WASHINGTON The Financial Stability Oversight Council took another step Monday toward naming certain nonbank companies as potential threats to financial stability.
In a closed-door meeting, the council, headed by Treasury Secretary Jacob Lew, voted to identify an initial batch of nonbank financial firms as a risk to the financial system. Those firms have been under consideration by the council since September.
Although the council did not name the firms, American International Group, Prudential Financial and GE Capital separately confirmed they were identified as systemically risky by the council.
"The council has made significant progress over the last two years in making our financial system safer, stronger and more resilient," said Lew in a press release. "Today, the council took another important step forward by exercising one of its principal authorities to protect taxpayers, reduce risk in the financial system, and promote financial stability."
Each firm is considered and evaluated separately by the council, whose voting members include Federal Reserve Board Chairman Ben Bernanke and Federal Deposit Insurance Corp. Chairman Martin Gruenberg. In order to be initially designated, it required two-thirds of a majority vote from the council as well as an endorsement by Lew.
The vote now triggers a process that could last up to 120 days before a final designation by the council can be made.
Each company is given a 30-day window to object to the designation by regulators. The council is then required to schedule a nonpublic hearing within 30 days, after which it has another 60 days to make a final decision.

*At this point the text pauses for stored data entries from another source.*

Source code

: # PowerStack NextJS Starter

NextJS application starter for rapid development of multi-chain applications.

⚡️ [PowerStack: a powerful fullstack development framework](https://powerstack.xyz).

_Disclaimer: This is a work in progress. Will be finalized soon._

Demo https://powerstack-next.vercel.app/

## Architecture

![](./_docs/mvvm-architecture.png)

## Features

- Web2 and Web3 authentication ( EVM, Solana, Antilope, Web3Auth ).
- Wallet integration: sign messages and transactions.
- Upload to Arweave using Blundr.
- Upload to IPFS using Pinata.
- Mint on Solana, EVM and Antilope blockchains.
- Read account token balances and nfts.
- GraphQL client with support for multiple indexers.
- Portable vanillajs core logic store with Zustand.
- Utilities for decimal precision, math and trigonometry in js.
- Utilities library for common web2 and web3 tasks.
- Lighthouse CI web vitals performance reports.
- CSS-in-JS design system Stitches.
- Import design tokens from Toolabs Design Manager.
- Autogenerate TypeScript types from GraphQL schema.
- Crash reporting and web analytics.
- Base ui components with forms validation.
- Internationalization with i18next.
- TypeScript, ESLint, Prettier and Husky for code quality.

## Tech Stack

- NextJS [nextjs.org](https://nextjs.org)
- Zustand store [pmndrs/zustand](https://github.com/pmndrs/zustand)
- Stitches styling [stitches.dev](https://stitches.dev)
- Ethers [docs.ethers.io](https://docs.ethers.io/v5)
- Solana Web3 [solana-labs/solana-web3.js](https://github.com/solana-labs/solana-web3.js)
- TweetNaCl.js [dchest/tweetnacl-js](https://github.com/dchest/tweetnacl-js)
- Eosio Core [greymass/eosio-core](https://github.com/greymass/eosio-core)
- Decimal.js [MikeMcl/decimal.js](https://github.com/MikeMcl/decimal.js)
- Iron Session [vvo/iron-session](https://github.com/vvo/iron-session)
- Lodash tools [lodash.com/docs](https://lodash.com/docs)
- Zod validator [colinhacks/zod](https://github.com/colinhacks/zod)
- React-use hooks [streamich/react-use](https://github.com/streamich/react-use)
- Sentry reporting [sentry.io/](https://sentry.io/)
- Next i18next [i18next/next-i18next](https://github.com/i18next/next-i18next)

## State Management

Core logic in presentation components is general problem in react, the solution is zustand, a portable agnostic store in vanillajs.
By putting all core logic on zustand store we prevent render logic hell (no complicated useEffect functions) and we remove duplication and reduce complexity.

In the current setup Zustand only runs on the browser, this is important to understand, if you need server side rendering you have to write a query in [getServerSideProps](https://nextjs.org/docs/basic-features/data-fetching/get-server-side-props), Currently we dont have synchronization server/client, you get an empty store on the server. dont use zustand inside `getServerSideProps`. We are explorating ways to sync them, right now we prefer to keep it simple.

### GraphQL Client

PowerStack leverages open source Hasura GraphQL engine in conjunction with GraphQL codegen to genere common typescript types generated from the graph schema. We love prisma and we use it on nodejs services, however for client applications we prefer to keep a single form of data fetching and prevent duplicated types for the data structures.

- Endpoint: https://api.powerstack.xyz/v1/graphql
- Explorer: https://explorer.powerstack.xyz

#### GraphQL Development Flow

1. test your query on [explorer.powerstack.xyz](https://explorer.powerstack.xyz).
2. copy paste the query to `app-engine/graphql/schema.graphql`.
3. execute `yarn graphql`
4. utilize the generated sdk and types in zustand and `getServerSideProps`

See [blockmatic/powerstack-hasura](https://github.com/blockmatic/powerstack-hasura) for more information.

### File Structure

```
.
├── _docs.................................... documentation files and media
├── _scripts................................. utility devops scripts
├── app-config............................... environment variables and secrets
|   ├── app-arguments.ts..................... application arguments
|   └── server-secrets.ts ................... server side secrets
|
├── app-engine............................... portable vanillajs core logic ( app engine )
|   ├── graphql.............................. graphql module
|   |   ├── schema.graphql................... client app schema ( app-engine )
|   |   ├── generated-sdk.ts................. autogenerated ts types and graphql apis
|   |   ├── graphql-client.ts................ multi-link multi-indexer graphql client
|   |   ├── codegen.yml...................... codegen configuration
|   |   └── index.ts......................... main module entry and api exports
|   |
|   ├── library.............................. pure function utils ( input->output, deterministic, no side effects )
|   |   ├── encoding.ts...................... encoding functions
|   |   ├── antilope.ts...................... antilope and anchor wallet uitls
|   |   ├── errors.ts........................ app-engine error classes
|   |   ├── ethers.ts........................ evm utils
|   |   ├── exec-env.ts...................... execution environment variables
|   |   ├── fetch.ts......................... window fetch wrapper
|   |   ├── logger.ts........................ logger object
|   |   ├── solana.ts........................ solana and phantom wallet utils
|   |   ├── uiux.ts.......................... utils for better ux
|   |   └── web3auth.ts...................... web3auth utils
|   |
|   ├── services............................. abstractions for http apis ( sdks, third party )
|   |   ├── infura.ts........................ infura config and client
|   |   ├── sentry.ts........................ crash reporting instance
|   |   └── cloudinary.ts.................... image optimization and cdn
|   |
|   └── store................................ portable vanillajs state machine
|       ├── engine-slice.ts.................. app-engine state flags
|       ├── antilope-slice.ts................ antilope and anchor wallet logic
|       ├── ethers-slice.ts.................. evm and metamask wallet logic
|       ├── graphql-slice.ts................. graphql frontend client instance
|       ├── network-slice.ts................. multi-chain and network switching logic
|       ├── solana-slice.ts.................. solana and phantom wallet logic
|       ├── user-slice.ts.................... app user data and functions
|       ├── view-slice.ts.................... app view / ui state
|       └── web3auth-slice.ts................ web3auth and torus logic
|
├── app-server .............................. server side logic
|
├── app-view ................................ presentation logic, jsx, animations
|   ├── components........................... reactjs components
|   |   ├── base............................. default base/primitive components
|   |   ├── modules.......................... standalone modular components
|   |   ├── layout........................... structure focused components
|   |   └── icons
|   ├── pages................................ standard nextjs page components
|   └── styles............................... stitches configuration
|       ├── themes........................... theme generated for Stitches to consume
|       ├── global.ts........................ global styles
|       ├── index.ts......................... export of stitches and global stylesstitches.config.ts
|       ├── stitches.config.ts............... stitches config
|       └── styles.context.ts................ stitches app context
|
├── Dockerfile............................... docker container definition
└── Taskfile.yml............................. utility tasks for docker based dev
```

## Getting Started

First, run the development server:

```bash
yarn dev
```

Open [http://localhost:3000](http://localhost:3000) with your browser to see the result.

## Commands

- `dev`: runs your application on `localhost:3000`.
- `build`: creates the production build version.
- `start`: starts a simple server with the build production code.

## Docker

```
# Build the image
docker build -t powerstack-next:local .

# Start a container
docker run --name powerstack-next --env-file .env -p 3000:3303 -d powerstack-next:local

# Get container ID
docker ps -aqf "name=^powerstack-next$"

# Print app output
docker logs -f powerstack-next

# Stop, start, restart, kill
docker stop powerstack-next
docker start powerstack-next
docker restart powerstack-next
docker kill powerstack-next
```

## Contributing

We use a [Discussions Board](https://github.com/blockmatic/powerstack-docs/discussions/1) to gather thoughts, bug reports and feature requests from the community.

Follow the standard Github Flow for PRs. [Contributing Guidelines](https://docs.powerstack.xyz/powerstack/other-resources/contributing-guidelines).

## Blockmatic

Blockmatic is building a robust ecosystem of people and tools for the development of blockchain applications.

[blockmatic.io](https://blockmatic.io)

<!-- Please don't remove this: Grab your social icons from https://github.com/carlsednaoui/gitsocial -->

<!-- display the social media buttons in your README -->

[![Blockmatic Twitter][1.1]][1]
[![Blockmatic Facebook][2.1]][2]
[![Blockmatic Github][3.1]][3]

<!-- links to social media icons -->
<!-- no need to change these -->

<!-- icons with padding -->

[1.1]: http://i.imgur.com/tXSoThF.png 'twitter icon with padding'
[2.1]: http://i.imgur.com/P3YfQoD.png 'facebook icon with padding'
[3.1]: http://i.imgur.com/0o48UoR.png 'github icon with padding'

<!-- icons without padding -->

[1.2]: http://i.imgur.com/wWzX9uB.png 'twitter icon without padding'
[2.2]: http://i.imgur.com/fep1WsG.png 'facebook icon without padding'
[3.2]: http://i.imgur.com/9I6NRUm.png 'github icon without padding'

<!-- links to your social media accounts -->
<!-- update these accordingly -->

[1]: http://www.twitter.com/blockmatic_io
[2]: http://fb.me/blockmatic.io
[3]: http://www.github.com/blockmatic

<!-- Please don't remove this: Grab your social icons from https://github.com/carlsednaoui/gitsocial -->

Alternatively, if a company tells the council it will not request a hearing, the council is required to make a final designation within 10 days. In the event the company does not request a hearing or does not tell the council that it will not request a hearing, the council must make a final decision within 10 days after that 30-day window has expired.
Once designated by the council, firms will face a tougher set of supervisory standards and be required to prepare and file a plan with regulators detailing how to safely unwind the company if it's on the brink of failure. It's unclear exactly what additional capital and liquidity requirements those nonbank firms would face under the Fed's supervision.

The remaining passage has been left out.